• _Activity_
Give the line containing "Size sweden 2009 (2nd" again, exactly, along with all later lines of the entries, through the last one.
-------
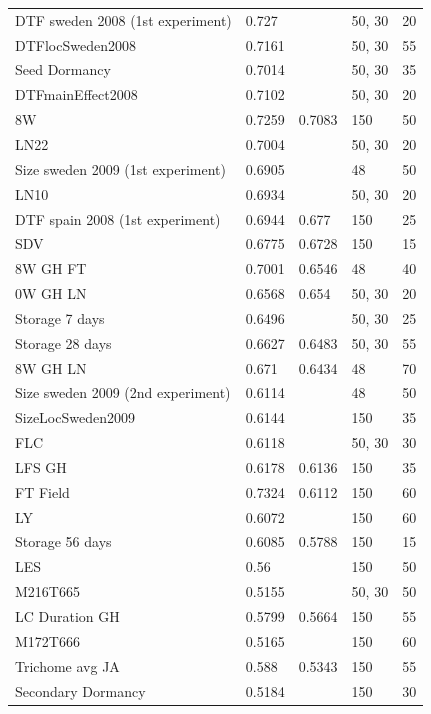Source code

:\begin{longtable}{p{} p{} p{} p{} p{}}
 DTF sweden 2008 (1st experiment) & 0.727 & \color{red}{0.728} & 50, 30 & 20 \\
 DTFlocSweden2008 & 0.7161 & \color{red}{0.7271} & 50, 30 & 55 \\
 Seed Dormancy & 0.7014 & \color{red}{0.7241} & 50, 30 & 35 \\
 DTFmainEffect2008 & 0.7102 & \color{red}{0.7142} & 50, 30 & 20 \\
 8W & 0.7259 & 0.7083 & 150 & 50 \\
 LN22 & 0.7004 & \color{red}{0.7069} & 50, 30 & 20 \\
 Size sweden 2009 (1st experiment) & 0.6905 & \color{red}{0.6994} & 48 & 50 \\
 LN10 & 0.6934 & \color{red}{0.698} & 50, 30 & 20 \\
 DTF spain 2008 (1st experiment) & 0.6944 & 0.677 & 150 & 25 \\
 SDV & 0.6775 & 0.6728 & 150 & 15 \\
 8W GH FT & 0.7001 & 0.6546 & 48 & 40 \\
 0W GH LN & 0.6568 & 0.654 & 50, 30 & 20 \\
 Storage 7 days & 0.6496 & \color{red}{0.65} & 50, 30 & 25 \\
 Storage 28 days & 0.6627 & 0.6483 & 50, 30 & 55 \\
 8W GH LN & 0.671 & 0.6434 & 48 & 70 \\
 Size sweden 2009 (2nd experiment) & 0.6114 & \color{red}{0.6268} & 48 & 50 \\
 SizeLocSweden2009 & 0.6144 & \color{red}{0.619} & 150 & 35 \\
 FLC & 0.6118 & \color{red}{0.6161} & 50, 30 & 30 \\
 LFS GH & 0.6178 & 0.6136 & 150 & 35 \\
 FT Field & 0.7324 & 0.6112 & 150 & 60 \\
 LY & 0.6072 & \color{red}{0.6088} & 150 & 60 \\
 Storage 56 days & 0.6085 & 0.5788 & 150 & 15 \\
 LES & 0.56 & \color{red}{0.5764} & 150 & 50 \\
 M216T665 & 0.5155 & \color{red}{0.5674} & 50, 30 & 50 \\
 LC Duration GH & 0.5799 & 0.5664 & 150 & 55 \\
 M172T666 & 0.5165 & \color{red}{0.5487} & 150 & 60 \\
 Trichome avg JA & 0.588 & 0.5343 & 150 & 55 \\
 Secondary Dormancy & 0.5184 & \color{red}{0.5264} & 150 & 30 \\

\end{longtable}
-------
• _Output below_
 Size sweden 2009 (2nd experiment) & 0.6114 & \color{red}{0.6268} & 48 & 50 \\
 SizeLocSweden2009 & 0.6144 & \color{red}{0.619} & 150 & 35 \\
 FLC & 0.6118 & \color{red}{0.6161} & 50, 30 & 30 \\
 LFS GH & 0.6178 & 0.6136 & 150 & 35 \\
 FT Field & 0.7324 & 0.6112 & 150 & 60 \\
 LY & 0.6072 & \color{red}{0.6088} & 150 & 60 \\
 Storage 56 days & 0.6085 & 0.5788 & 150 & 15 \\
 LES & 0.56 & \color{red}{0.5764} & 150 & 50 \\
 M216T665 & 0.5155 & \color{red}{0.5674} & 50, 30 & 50 \\
 LC Duration GH & 0.5799 & 0.5664 & 150 & 55 \\
 M172T666 & 0.5165 & \color{red}{0.5487} & 150 & 60 \\
 Trichome avg JA & 0.588 & 0.5343 & 150 & 55 \\
 Secondary Dormancy & 0.5184 & \color{red}{0.5264} & 150 & 30 \\

\end{longtable}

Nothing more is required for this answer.